A no brainer but let's see how many no brainers will disagree.

September 18, 2012 at 9:35 a.m.

Now wait, I'm told that the wealthy ARE taxpayers, the ONLY taxpayers, but wait, wait, isn't that meaning their taxes ARE paying for these film festivals?

But it's funny, you describe a movie without daring to name it. Is it because you're afraid that somebody will take YOUR spin on things and refute it?

Besides, you know you don't want that single mother to get any money from the government to buy food for her children, so don't pretend you care about her enough to do anything.

You just want US to believe you care. What would really happen is you'd defund all these programs, including SNAP, then you'd pass tax cuts that would go to other people, leaving them all out in the cold.

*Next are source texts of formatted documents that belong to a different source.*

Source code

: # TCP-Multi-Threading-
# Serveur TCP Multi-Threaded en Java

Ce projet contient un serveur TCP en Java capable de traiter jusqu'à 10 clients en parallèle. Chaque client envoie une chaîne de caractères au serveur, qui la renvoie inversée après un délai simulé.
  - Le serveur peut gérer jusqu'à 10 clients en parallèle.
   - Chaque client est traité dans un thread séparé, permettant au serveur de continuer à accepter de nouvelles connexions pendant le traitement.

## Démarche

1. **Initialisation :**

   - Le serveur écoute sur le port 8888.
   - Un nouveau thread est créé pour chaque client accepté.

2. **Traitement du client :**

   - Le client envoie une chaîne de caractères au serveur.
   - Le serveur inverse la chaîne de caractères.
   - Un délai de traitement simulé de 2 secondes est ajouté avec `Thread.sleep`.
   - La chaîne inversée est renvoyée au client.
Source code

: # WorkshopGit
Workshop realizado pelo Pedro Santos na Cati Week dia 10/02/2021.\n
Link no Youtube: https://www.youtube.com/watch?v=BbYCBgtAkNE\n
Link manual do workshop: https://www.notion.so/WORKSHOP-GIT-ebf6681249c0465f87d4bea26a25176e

Besides, showing the NEA with tax dollars? Do use some math for once. If you want to deal with showers in the federal government, try the defense industry.

Oh wait, you've got to oppose the cuts there, don't you?

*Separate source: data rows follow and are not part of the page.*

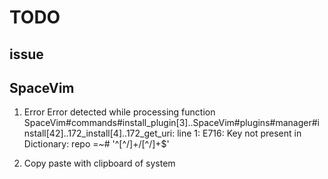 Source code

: # TODO

## issue

## SpaceVim

1. Error
Error detected while processing function SpaceVim#commands#install_plugin[3]..SpaceVim#plugins#manager#install[42]..<SNR>172_install[4]..<SNR>172_get_uri:
line    1:
E716: Key not present in Dictionary: repo =~# '^[^/]\+/[^/]\+$'

2. Copy paste with clipboard of system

September 18, 2012 at 10:40 a.m.
aae1049 said...

The defense industry does need the Okie Doke cuts for sure.

On art, film or otherwise, why am I responsible for giving artist jobs with tax dollars? I am not.

Our tax dollars are for essential services, not warm and fussy emotions, or abstract notions of the meaning of a shape.

Get education and support yourself, then sculpt and film away, but don't ask the taxpayers to fund artist hobbies.

Secondly, government does not exist to favor one profession, or a hobby. Because someone chooses to study art, and chase their dreams, instead of obtain skill sets that generates paying work, is not the taxpayer's burden to bear.

September 18, 2012 at 11:15 a.m.
Easy123 said...

aae,

"The defense industry does need the Okie Doke cuts for sure."

Very true.

"On art, film or otherwise, why am I responsible for giving artist jobs with tax dollars? I am not."

You aren't responsible. But those things help the economy. And you would be wise to support them.

"Our tax dollars are for essential services, not warm and fussy emotions, or abstract notions of the meaning of a shape."

Art, film, etc. are not "abstract notions".

"Get education and support yourself, then sculpt and film away, but don't ask the taxpayers to fund artist hobbies."

Federal tax dollars go to those schools that offer fine arts. Are you implying that we should defund these institutions?

"Secondly, government does not exist to favor one profession, or a hobby."

The government doesn't favor any profession.

"Because someone chooses to study art, and chase their dreams, instead of obtain skill sets that generates paying work, is not the taxpayer's burden to bear."

It isn't your burden to bear anyway. You pay taxes. The government allocates that money accordingly. You aren't going to get a refund if the government stops funding the arts.

September 18, 2012 at 11:24 a.m.

aae1049, actually the government does have a proper role in funding several professions and hobbies, for reasonable and prudent causes.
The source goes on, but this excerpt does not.